---
title: Open/Close ports on Windows Firewall
---


# Open/Close ports on Windows Firewall

## Introduction

Windows Firewall is an application of Microsoft Windows that filters incoming/outgoing information of your system from the Internet and blocks potentially harmful programs. Users need to add a program to the list of allowed programs to allow it to communicate through the firewall. When using a public network, Windows Firewall can also secure the system by blocking all unsolicited attempts to connect to your computer.

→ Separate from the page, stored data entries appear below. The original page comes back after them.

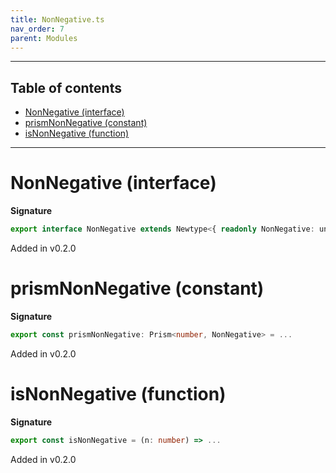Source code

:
 ```yaml
---
title: NonNegative.ts
nav_order: 7
parent: Modules
---
```


---

<h2 class="text-delta">Table of contents</h2>

- [NonNegative (interface)](#nonnegative-interface)
- [prismNonNegative (constant)](#prismnonnegative-constant)
- [isNonNegative (function)](#isnonnegative-function)

---

# NonNegative (interface)

**Signature**

```ts
export interface NonNegative extends Newtype<{ readonly NonNegative: unique symbol }, number> {}
```

Added in v0.2.0

# prismNonNegative (constant)

**Signature**

```ts
export const prismNonNegative: Prism<number, NonNegative> = ...
```

Added in v0.2.0

# isNonNegative (function)

**Signature**

```ts
export const isNonNegative = (n: number) => ...
```

Added in v0.2.0
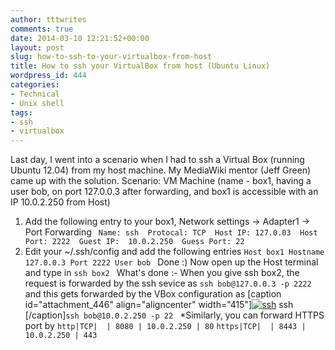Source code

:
 ```yaml
---
author: tttwrites
comments: true
date: 2014-03-10 12:21:52+00:00
layout: post
slug: how-to-ssh-to-your-virtualbox-from-host
title: How to ssh your VirtualBox from host (Ubuntu Linux)
wordpress_id: 444
categories:
- Technical
- Unix shell
tags:
- ssh
- virtualbox
---
```


Last day, I went into a scenario when I had to ssh a Virtual Box (running Ubuntu 12.04) from my host machine. My MediaWiki mentor (Jeff Green) came up with the solution.
Scenario: VM Machine (name - box1, having a user bob, on port 127.0.0.3 after forwarding, and box1 is accessible with an IP 10.0.2.250 from Host)
1) Add the following entry to your box1, Network settings -> Adapter1 -> Port Forwarding 
` 
Name: ssh 
Protocal: TCP 
Host IP: 127.0.03 
Host Port: 2222 
Guest IP:  10.0.2.250 
Guess Port: 22
`
2) Edit your ~/.ssh/config and add the following entries 
`Host box1
Hostname 127.0.0.3
Port 2222
User bob
`
Done :) Now open up the Host terminal and type in 
`ssh box2 ` 
What's done :- When you give ssh box2, the request is forwarded by the ssh sevice as 
` ssh bob@127.0.0.3 -p 2222 `
 and this gets forwarded by the VBox configuration as
[caption id="attachment_446" align="aligncenter" width="415"][![ssh ](http://tttwrites.files.wordpress.com/2014/03/ssh-tunnel14.jpg)](http://tttwrites.files.wordpress.com/2014/03/ssh-tunnel14.jpg) ssh [/caption]`ssh bob@10.0.2.250 -p 22 `
*Similarly, you can forward HTTPS port by
`http|TCP|  | 8080 | 10.0.2.250 | 80`
`https|TCP|  | 8443 | 10.0.2.250 | 443 `
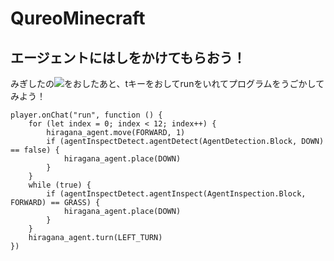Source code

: # QureoMinecraft

## エージェントにはしをかけてもらおう！

みぎしたの![](https://raw.githubusercontent.com/camp-minecraft/TechkidsCampTutorial/master/images/playbutton.png)をおしたあと、tキーをおしてrunをいれてプログラムをうごかしてみよう！

```ghost
player.onChat("run", function () {
    for (let index = 0; index < 12; index++) {
        hiragana_agent.move(FORWARD, 1)
        if (agentInspectDetect.agentDetect(AgentDetection.Block, DOWN) == false) {
            hiragana_agent.place(DOWN)
        }
    }
    while (true) {
        if (agentInspectDetect.agentInspect(AgentInspection.Block, FORWARD) == GRASS) {
            hiragana_agent.place(DOWN)
        }
    }
    hiragana_agent.turn(LEFT_TURN)
})

```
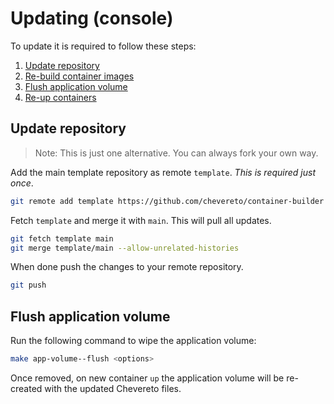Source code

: # Updating (console)

To update it is required to follow these steps:

1. [Update repository](#update-repository)
2. [Re-build container images](BUILD.md)
3. [Flush application volume](#flush-application-volume)
4. [Re-up containers](DOCKER-COMPOSE.md)

## Update repository

> Note: This is just one alternative. You can always fork your own way.

Add the main template repository as remote `template`. *This is required just once*.
  
```sh
git remote add template https://github.com/chevereto/container-builder 
```

Fetch `template` and merge it with `main`. This will pull all updates.

```sh
git fetch template main
git merge template/main --allow-unrelated-histories
```

When done push the changes to your remote repository.

```sh
git push
```

## Flush application volume

Run the following command to wipe the application volume:

```sh
make app-volume--flush <options>
```

Once removed, on new container `up` the application volume will be re-created with the updated Chevereto files.
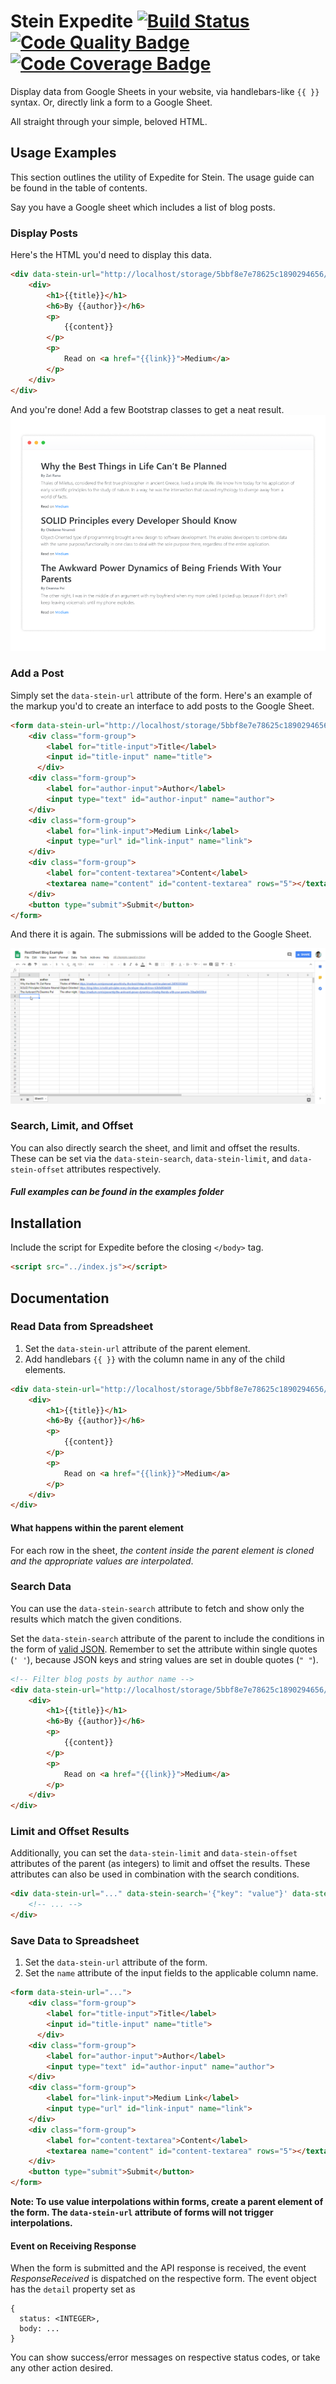 <!-- Change the URL in all samples, use jsDelivr as CDN, mention about XSS -->

# Stein Expedite [![Build Status](https://travis-ci.com/shivensinha4/Stein-Expedite.svg?token=x3fmHcesiyXMyg1SGYVm&branch=master)](https://travis-ci.com/shivensinha4/Stein-Expedite) [![Code Quality Badge](https://api.codacy.com/project/badge/Grade/d632e2064f934c52a513d6d3304a55b0)](https://www.codacy.com?utm_source=github.com&amp;utm_medium=referral&amp;utm_content=shivensinha4/Stein-Expedite&amp;utm_campaign=Badge_Grade) [![Code Coverage Badge](https://api.codacy.com/project/badge/Coverage/d632e2064f934c52a513d6d3304a55b0)](https://www.codacy.com?utm_source=github.com&utm_medium=referral&utm_content=shivensinha4/Stein-Expedite&utm_campaign=Badge_Coverage)

Display data from Google Sheets in your website, via handlebars-like `{{ }}` syntax. Or, directly link a form to a Google Sheet.

All straight through your simple, beloved HTML.

## Usage Examples
This section outlines the utility of Expedite for Stein. The usage guide can be found in the table of contents.

Say you have a Google sheet which includes a list of blog posts.

<!-- Insert image here! -->

### Display Posts
Here's the HTML you'd need to display this data.
```html
<div data-stein-url="http://localhost/storage/5bbf8e7e78625c1890294656/Sheet1">
    <div>
        <h1>{{title}}</h1>
        <h6>By {{author}}</h6>
        <p>
            {{content}}
        </p>
        <p>
            Read on <a href="{{link}}">Medium</a>
        </p>
    </div>
</div>
```

And you're done! Add a few Bootstrap classes to get a neat result.
![Posts List Demo Screenshot](assets/demo-blog-screenshot.png?raw=true)

### Add a Post
Simply set the `data-stein-url` attribute of the form. Here's an example of the markup you'd to create an interface to add posts to the Google Sheet.

```html
<form data-stein-url="http://localhost/storage/5bbf8e7e78625c1890294656/Sheet1">
    <div class="form-group">
        <label for="title-input">Title</label>
        <input id="title-input" name="title">
      </div>
    <div class="form-group">
        <label for="author-input">Author</label>
        <input type="text" id="author-input" name="author">
    </div>
    <div class="form-group">
        <label for="link-input">Medium Link</label>
        <input type="url" id="link-input" name="link">
    </div>
    <div class="form-group">
        <label for="content-textarea">Content</label>
        <textarea name="content" id="content-textarea" rows="5"></textarea>
    </div>
    <button type="submit">Submit</button>
</form>
```
And there it is again. The submissions will be added to the Google Sheet.

![Add Post Demo GIF](assets/demo-form.gif)

### Search, Limit, and Offset
You can also directly search the sheet, and limit and offset the results. These can be set via the `data-stein-search`, `data-stein-limit`, and `data-stein-offset` attributes respectively.

##### Full examples can be found in the _examples_ folder

## Installation
Include the script for Expedite before the closing `</body>` tag.
```html
<script src="../index.js"></script>
```

## Documentation
### Read Data from Spreadsheet
1.  Set the `data-stein-url` attribute of the parent element.
2.  Add handlebars `{{ }}` with the column name in any of the child elements.

```html
<div data-stein-url="http://localhost/storage/5bbf8e7e78625c1890294656/Sheet1">
    <div>
        <h1>{{title}}</h1>
        <h6>By {{author}}</h6>
        <p>
            {{content}}
        </p>
        <p>
            Read on <a href="{{link}}">Medium</a>
        </p>
    </div>
</div>
```

#### What happens within the parent element
For each row in the sheet, _the content inside the parent element is cloned and the appropriate values are interpolated_.

### Search Data
You can use the `data-stein-search` attribute to fetch and show only the results which match the given conditions.

Set the `data-stein-search` attribute of the parent to include the conditions in the form of [valid JSON](http://json.org/example.html). Remember to set the attribute within single quotes (`' '`), because JSON keys and string values are set in double quotes (`" "`).

```html
<!-- Filter blog posts by author name -->
<div data-stein-url="http://localhost/storage/5bbf8e7e78625c1890294656/Sheet1" data-stein-search='{"author": "Zat Rana"}'>
    <div>
        <h1>{{title}}</h1>
        <h6>By {{author}}</h6>
        <p>
            {{content}}
        </p>
        <p>
            Read on <a href="{{link}}">Medium</a>
        </p>
    </div>
</div>
```

### Limit and Offset Results
Additionally, you can set the `data-stein-limit` and `data-stein-offset` attributes of the parent (as integers) to limit and offset the results. These attributes can also be used in combination with the search conditions.

```html
<div data-stein-url="..." data-stein-search='{"key": "value"}' data-stein-limit="3" data-stein-offset="1">
	<!-- ... -->
</div>
```

### Save Data to Spreadsheet
1.  Set the `data-stein-url` attribute of the form.
2.  Set the `name` attribute of the input fields to the applicable column name.

```html
<form data-stein-url="...">
    <div class="form-group">
        <label for="title-input">Title</label>
        <input id="title-input" name="title">
      </div>
    <div class="form-group">
        <label for="author-input">Author</label>
        <input type="text" id="author-input" name="author">
    </div>
    <div class="form-group">
        <label for="link-input">Medium Link</label>
        <input type="url" id="link-input" name="link">
    </div>
    <div class="form-group">
        <label for="content-textarea">Content</label>
        <textarea name="content" id="content-textarea" rows="5"></textarea>
    </div>
    <button type="submit">Submit</button>
</form>
```
**Note: To use value interpolations within forms, create a parent element of the form. The `data-stein-url` attribute of forms will not trigger interpolations.**

#### Event on Receiving Response
When the form is submitted and the API response is received, the event _ResponseReceived_ is dispatched on the respective form. The event object has the `detail` property set as 
```json5
{
  status: <INTEGER>,
  body: ...
}
```

You can show success/error messages on respective status codes, or take any other action desired.

<!-- Expedite for Stein helps add Stein super-powers to your website, without the need to play with programming languages and the Stein API. -->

In this article, we will explain how to open a port in the Windows firewall for TCP access.

## Steps to open a port

**Step 1:** On the Start menu, click **Run**, type `WF.msc`, and then press Enter.

![Step 1](images/win1.png)

**Step 2:** In the Windows Firewall with Advanced Security Panel, in the left pane, right-click **Inbound Rules**, and then click **New Rule** in the action panel.

![Step 2](images/win3.png)

**Step 3:** You will get a Rule Type dialog box, select **Port**, and then click **Next**.

![Step 3](images/win4.png)

**Step 4:** On the Protocol and Ports dialog box, select **TCP**. Select **Specific local ports**, and then type the port number. Click **Next**.  
(Note: The port `3306` is shown just as an example. You need to specify the port you are opening.)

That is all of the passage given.